Here I’m going to build a very simple text summarizer. It will be a very simple one using statistical modeling.
Text Summarization
First, let’s see what is text summarization.
Can you email me the summary of your report?.
Sounds familiar?.
I have to frequently face this question when doing my master's in Tsukuba.
Many peoples and students have to deal with this when studying and even in a professional environment.
In short, Summarization means that converts original content to a brief version while preserving the essential information of the original text and overall meaning.
We can divide Summarization into two main categories.
1. Extractive Summarization
Distinguish the important sentences/phrases from the initial text. Then extract those sentences to create a shorter version. In this process, we don’t create new sentences. We solely use the sentences from our original text.
2. Abstractive Summarization
Here we can write new sentences from the original text. First, we need to recognize the essential phrases and meanings. Then we can use our way of writing to generate a shorter version of the original text.
I'm going to build a simple extractive summarization model. I'm hoping to continue writing about abstractive summarization models in the future.
This model is based on the sentence scoring method. Model is a very fundamental one.
First, we need to find an article to summarize. I will use a paragraph from Wikipedia which described Japan
It is bordered on the west by the Sea of Japan, and extends from the Sea of Okhotsk in the north toward the East China Sea and Taiwan in the south. Part of the Ring of Fire, Japan spans an archipelago of 6852 islands covering 377,975 square kilometers (145,937 sq mi); the five main islands are Hokkaido, Honshu, Shikoku, Kyushu, and Okinawa. Tokyo is Japan's capital and largest city; other major cities include Yokohama, Osaka, Nagoya, Sapporo, Fukuoka, Kobe, and Kyoto.

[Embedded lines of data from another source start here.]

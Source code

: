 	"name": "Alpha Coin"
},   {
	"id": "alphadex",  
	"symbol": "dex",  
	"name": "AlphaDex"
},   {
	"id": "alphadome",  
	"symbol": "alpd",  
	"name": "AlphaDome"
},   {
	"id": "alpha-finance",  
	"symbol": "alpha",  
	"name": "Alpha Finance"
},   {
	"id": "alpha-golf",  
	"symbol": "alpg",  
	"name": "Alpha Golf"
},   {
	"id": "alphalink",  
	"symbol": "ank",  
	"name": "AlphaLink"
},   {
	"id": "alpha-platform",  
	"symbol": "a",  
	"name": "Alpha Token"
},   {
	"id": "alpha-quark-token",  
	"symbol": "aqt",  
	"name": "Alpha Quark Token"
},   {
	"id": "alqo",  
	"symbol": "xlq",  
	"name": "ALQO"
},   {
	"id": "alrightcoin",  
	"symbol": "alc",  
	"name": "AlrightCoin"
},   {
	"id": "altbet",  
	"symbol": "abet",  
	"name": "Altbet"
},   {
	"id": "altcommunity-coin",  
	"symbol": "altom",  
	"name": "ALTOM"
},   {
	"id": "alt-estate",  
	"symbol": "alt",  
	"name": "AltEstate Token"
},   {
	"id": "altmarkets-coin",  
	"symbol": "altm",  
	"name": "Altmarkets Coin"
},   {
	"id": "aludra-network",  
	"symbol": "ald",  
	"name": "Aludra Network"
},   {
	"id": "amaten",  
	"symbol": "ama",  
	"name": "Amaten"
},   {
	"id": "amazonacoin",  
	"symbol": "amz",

Japan is the eleventh-most populous country in the world, as well as one of the most densely populated and urbanized. About three-fourths of the country's terrain is mountainous, concentrating its population of 125.57 million on narrow coastal plains. Japan is divided into 47 administrative prefectures and eight traditional regions. The Greater Tokyo Area is the most populous metropolitan area in the world, with more than 37.4 million residents.
Japan has been inhabited since the Upper Paleolithic period (30,000 BC), though the first mentions of the archipelago appear in Chinese chronicles from the 1st century AD. Between the 4th and 9th centuries, the kingdoms of Japan became unified under an emperor and his imperial court based in Heian-kyō. Beginning in the 12th century, political power was held by a series of military dictators (shōgun) and feudal lords (daimyō), and enforced by a class of warrior nobility (samurai). After a century-long period of civil war, the country was reunified in 1603 under the Tokugawa shogunate, which enacted an isolationist foreign policy. In 1854, a United States fleet forced Japan to open trade to the West, which led to the end of the shogunate and the restoration of imperial power in 1868. In the Meiji period, the Empire of Japan adopted a Western-styled constitution and pursued a program of industrialization and modernization. In 1937, Japan invaded China; in 1941, it entered World War II as an Axis power. After suffering defeat in the Pacific War and two atomic bombings, Japan surrendered in 1945 and came under a seven-year Allied occupation, during which it adopted a new constitution. Since 1947, Japan has maintained a unitary parliamentary constitutional monarchy with a bicameral legislature, the National Diet.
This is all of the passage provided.